SlimFlow is a small Python module that makes running and processing SLiM simulations with Snakemake much easier. It will also work with msprime, though this is currently in development. I've used this module for several projects (e.g. Buffalo and Coop 2020, Buffalo and Kern 2024), and split it out so others can use.

Installation

SlimFlow is not yet on PyPi but in the meantime, you can use:

$ pip install git+https://github.com/vsbuffalo/slimflow

Example

To step through a full example, see the documentation. Here is a brief look at the API, so you can get some idea of how it can be used in a Snakefile:

>>> import yaml
>>> from slimflow import GridRuns
>>> config = yaml.safe_load(open('examples/bgs/bgs_config.yml'))
>>> run = GridRuns(config)
>>> run
GridRuns(bgs):
Number of parameter combinations (𝑘): 4
Number of replicates (𝑛): 2
Total simulations (𝑘 × 𝑛): 8
Variables:
  N ∈ {1000}
  mu ∈ {2e-08, 1e-08}
  sh ∈ {0.01, 0.1}
  rbp ∈ {1e-08}

Then, the targets files (e.g. simulation results or their downstream processed files) can be generated using GridRuns.generate_targets(). This produces a Polars dataframe of all simulation results, created by creating all parameter combinations for all replicates, seeding them appropriately.

>>> run.generate_targets().head(2)
shape: (2, 10)
┌───────────────────────────────────┬──────┬───────────┬──────┬───┬───────────────────────────────────┬─────┬─────────────────────┬──────────────┐
│ key                               ┆ N    ┆ mu        ┆ sh   ┆ … ┆ filename                          ┆ rep ┆ seed                ┆ suffix       │
│ ---                               ┆ ---  ┆ ---       ┆ ---  ┆   ┆ ---                               ┆ --- ┆ ---                 ┆ ---          │
│ str                               ┆ i64  ┆ f64       ┆ f64  ┆   ┆ str                               ┆ i64 ┆ i64                 ┆ str          │
╞═══════════════════════════════════╪══════╪═══════════╪══════╪═══╪═══════════════════════════════════╪═════╪═════════════════════╪══════════════╡
│ runs___bgs___N__1000___mu__2e-08… ┆ 1000 ┆ 2.0000e-8 ┆ 0.01 ┆ … ┆ rep_0__seed_7138484576005690179_… ┆ 0   ┆ 7138484576005690179 ┆ treeseq.tree │
│ runs___bgs___N__1000___mu__2e-08… ┆ 1000 ┆ 2.0000e-8 ┆ 0.01 ┆ … ┆ rep_0__seed_7138484576005690179_… ┆ 0   ┆ 7138484576005690179 ┆ log.tsv.gz   │
└───────────────────────────────────┴──────┴───────────┴──────┴───┴───────────────────────────────────┴─────┴─────────────────────┴──────────────┘

We can save these targets, and take a look at how SlimFlow organizes simulation results in a tidy way:

>>> targets = run.generate_targets()

# targets were generated for both suffices for this simulation replicate:
>>> targets['filepath'][0]
'runs/bgs/N__1000/mu__2e-08/sh__0.01/rbp__1e-08/rep_0__seed_7138484576005690179__treeseq.tree'

Then, the filepath column has the relevant information on each file produced by the simulation. This Polars dataframe can then be joined in with downstream results.

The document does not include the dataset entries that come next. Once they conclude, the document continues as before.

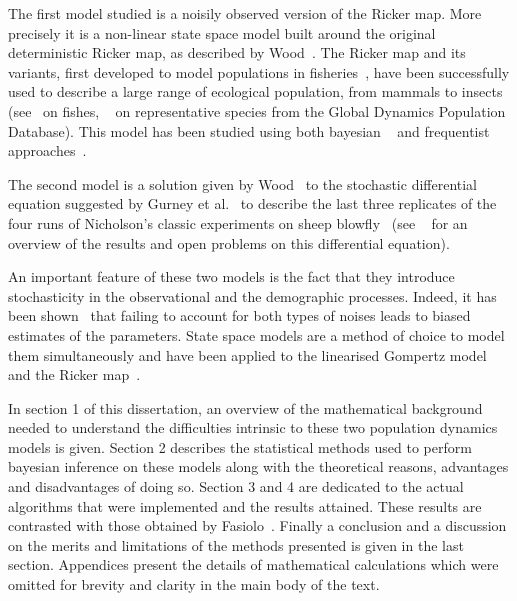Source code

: \documentclass[12pt]{article}
\begin{document}
	The first model studied is a noisily observed version of the Ricker map. More precisely it is a non-linear state space model built around the original deterministic Ricker map, as described by Wood~\cite{wood2010statistical}. The Ricker map and its variants, first developed to model populations in fisheries~\cite{Ricker1954}, have been successfully used to describe a large range of ecological population, from mammals to insects (see~\cite{myers1999maximum, mueter2002opposite, krkovsek2007declining} on fishes, ~\cite{sibly2005regulation, gao2012bayesian} on representative species from the Global Dynamics Population Database). This model has been studied using both bayesian ~\cite{wood2010statistical, gao2012bayesian, fasiolo2014statistical} and frequentist approaches~\cite{sibly2005regulation, yang2008importance}.
	
	The second model is a solution given by Wood~\cite{wood2010statistical} to the stochastic differential equation suggested by Gurney et al.~\cite{gurney1980nicholson} to describe the last three replicates of the four runs of Nicholson’s classic experiments on sheep blowfly~\cite{nicholson1954outline, nicholson1957self} (see ~\cite{berezansky2010nicholson} for an overview of the results and open problems on this differential equation).
	
	An important feature of these two models is the fact that they introduce stochasticity in the observational and the demographic processes. Indeed, it has been shown~\cite{stenseth2003seasonality, carroll2006measurement, freckleton2006census} that failing to account for both types of noises leads to biased estimates of the parameters. State space models are a method of choice to model them simultaneously and have been applied to the linearised Gompertz model~\cite{meyer1999bugs, viljugrein2005density, wang2006spatial} and the Ricker map~\cite{de2002fitting, calder2003incorporating}.
	
	In section 1 of this dissertation, an overview of the mathematical background needed to understand the difficulties intrinsic to these two population dynamics models is given. Section 2 describes the statistical methods used to perform bayesian inference on these models along with the theoretical reasons, advantages and disadvantages of doing so. Section 3 and 4 are dedicated to the actual algorithms that were implemented and the results attained. These results are contrasted with those obtained by Fasiolo~\cite{fasiolo2014statistical}. Finally a conclusion and a discussion on the merits and limitations of the methods presented is given in the last section. Appendices present the details of mathematical calculations which were omitted for brevity and clarity in the main body of the text.
	
\end{document}
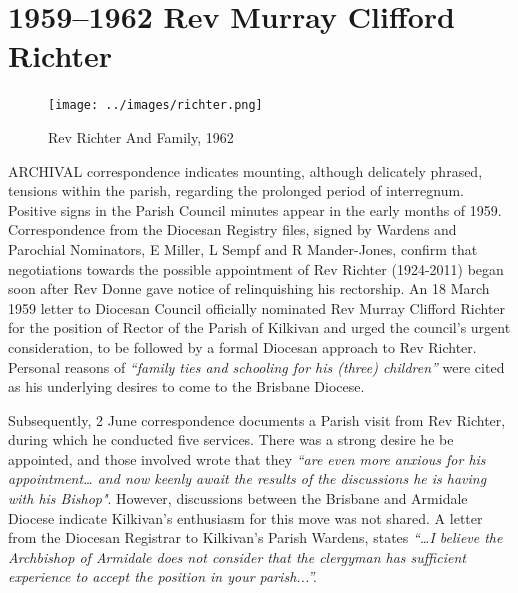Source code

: \balance


\printendnotes[custom]
\setcounter{endnote}{0}
\chapter{1959--1962 Rev Murray Clifford Richter}
\nobalance








\begin{figure}
\begin{center}
\texttt{[image: ../images/richter.png]}
\caption{Rev Richter And Family, 1962}
\end{center}
\end{figure}




\lettrine[lines=3]{A}{RCHIVAL}
 correspondence indicates mounting, although delicately phrased, tensions within the parish, regarding the prolonged period of interregnum. Positive signs in the Parish Council minutes appear in the early months of 1959. Correspondence from the Diocesan Registry files, signed by Wardens and Parochial Nominators, E Miller, L Sempf and R Mander-Jones, confirm that negotiations towards the possible appointment of Rev Richter (1924-2011) began soon after Rev Donne gave notice of relinquishing his rectorship. An 18 March 1959 letter to Diocesan Council officially nominated Rev Murray Clifford Richter for the position of Rector of the Parish of Kilkivan and urged the council's urgent consideration, to be followed by a formal Diocesan approach to Rev Richter. Personal reasons of \emph{``family ties and schooling for his (three) children''} were cited as his underlying desires to come to the Brisbane Diocese.

Subsequently, 2 June correspondence documents a Parish visit from Rev Richter, during which he conducted five services. There was a strong desire he be appointed, and those involved wrote that they \emph{``are even more anxious for his appointment\ldots{} and now keenly await the results of the discussions he is having with his Bishop"}. However, discussions between the Brisbane and Armidale Diocese indicate Kilkivan's enthusiasm for this move was not shared. A letter from the Diocesan Registrar to Kilkivan's Parish Wardens, states \emph{``\ldots I believe the Archbishop of Armidale does not consider that the clergyman has sufficient experience to accept the position in your parish...''.}



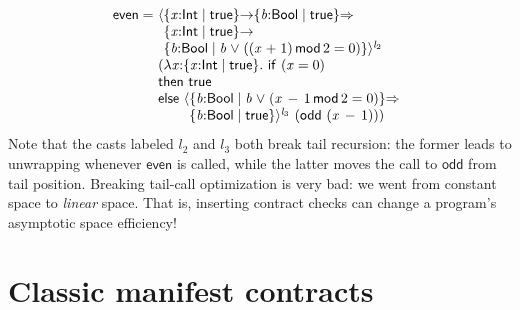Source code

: \documentclass[9pt]{extarticle}
\newcommand{\ottnt}[1]{\mathit{#1}}
\newcommand{\ottsym}[1]{#1}
\begin{document}
{\[\begin{array}{@{}r@{~}l}
   \mathsf{even}  = &  \langle    \{ \mathit{x} \mathord{:}  \mathsf{Int}  \mathrel{\mid}  \mathsf{true}  \}  \mathord{ \rightarrow }  \{ \mathit{b} \mathord{:}  \mathsf{Bool}  \mathrel{\mid}  \mathsf{true}  \}    \mathord{ \overset{    }{\Rightarrow} }   {} \\  &  \phantom{\langle}   \{ \mathit{x} \mathord{:}  \mathsf{Int}  \mathrel{\mid}  \mathsf{true}  \}  \mathord{ \rightarrow } {} \\  &  \phantom{\langle}   \{ \mathit{b} \mathord{:}  \mathsf{Bool}  \mathrel{\mid}  \mathit{b}  \mathrel{\vee}   (   (  \mathit{x}  \mathrel{+}  \ottsym{1}  )  \,  \mathsf{mod}  \, \ottsym{2}  \mathrel{=}  \ottsym{0}  )   \}    \rangle^{ \ottnt{l_{{\mathrm{2}}}} } ~  {} \\  &   (  \lambda \mathit{x} \mathord{:}  \{ \mathit{x} \mathord{:}  \mathsf{Int}  \mathrel{\mid}  \mathsf{true}  \}  .~   \mathsf{if}~  (  \mathit{x}  \mathrel{=}  \ottsym{0}  )   \\ & \mathsf{then}~  \mathsf{true}   \\ & \mathsf{else}~  \langle   \{ \mathit{b} \mathord{:}  \mathsf{Bool}  \mathrel{\mid}  \mathit{b}  \mathrel{\vee}   (  \mathit{x} \,  -  \, \ottsym{1} \,  \mathsf{mod}  \, \ottsym{2}  \mathrel{=}  \ottsym{0}  )   \}   \mathord{ \overset{    }{\Rightarrow} }  {} \\  &  \phantom{\mathsf{else}~}  \phantom{\langle}   \{ \mathit{b} \mathord{:}  \mathsf{Bool}  \mathrel{\mid}  \mathsf{true}  \}   \rangle^{ \ottnt{l_{{\mathrm{3}}}} } ~   (   \mathsf{odd}  ~  ( \mathit{x} \,  -  \, \ottsym{1} )   )     )  
\end{array} \]
Note that the casts labeled $\ottnt{l_{{\mathrm{2}}}}$ and $\ottnt{l_{{\mathrm{3}}}}$ both break tail
recursion: the former leads to unwrapping whenever $ \mathsf{even} $ is
called, while the latter moves the call to $ \mathsf{odd} $ from tail
position.
Breaking tail-call optimization is very bad: we went from constant
space to \textit{linear} space. That is, inserting contract checks can
change a program's asymptotic space efficiency!

\fi}

\section{Classic manifest contracts}
\label{sec:classic}
\end{document}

SlimFlow removes a ton of boilerplate code, allowing one to run and manage SLiM results effortlessly. This is a small Snakefile that shows how to generate all of these simulations:

from slimflow import GridRuns

if not len(config):
    raise ValueError("config file not specified, use --configfile <config>.yml")

run = GridRuns(config)

# Generate all the targets for this YAML file.
sims_df = run.generate_targets()

# The SLiM rule: a simple, small amount of boilerplate code will run all
# simulations.
rule slim:
  input: run.script, **run.input
  output: **run.target_template()
  shell: run.slim_cmd()

rule all:
  input: sims_df['filepath']

Similar Projects

stdpopsim is a larger framework for running simulations for a variety of different species. This is recommended if you need specific demographic models for species histories' etc.
slim_magic is a neat bit of iPython magic that makes working with SLiM simulations in Jupyter notebooks easy.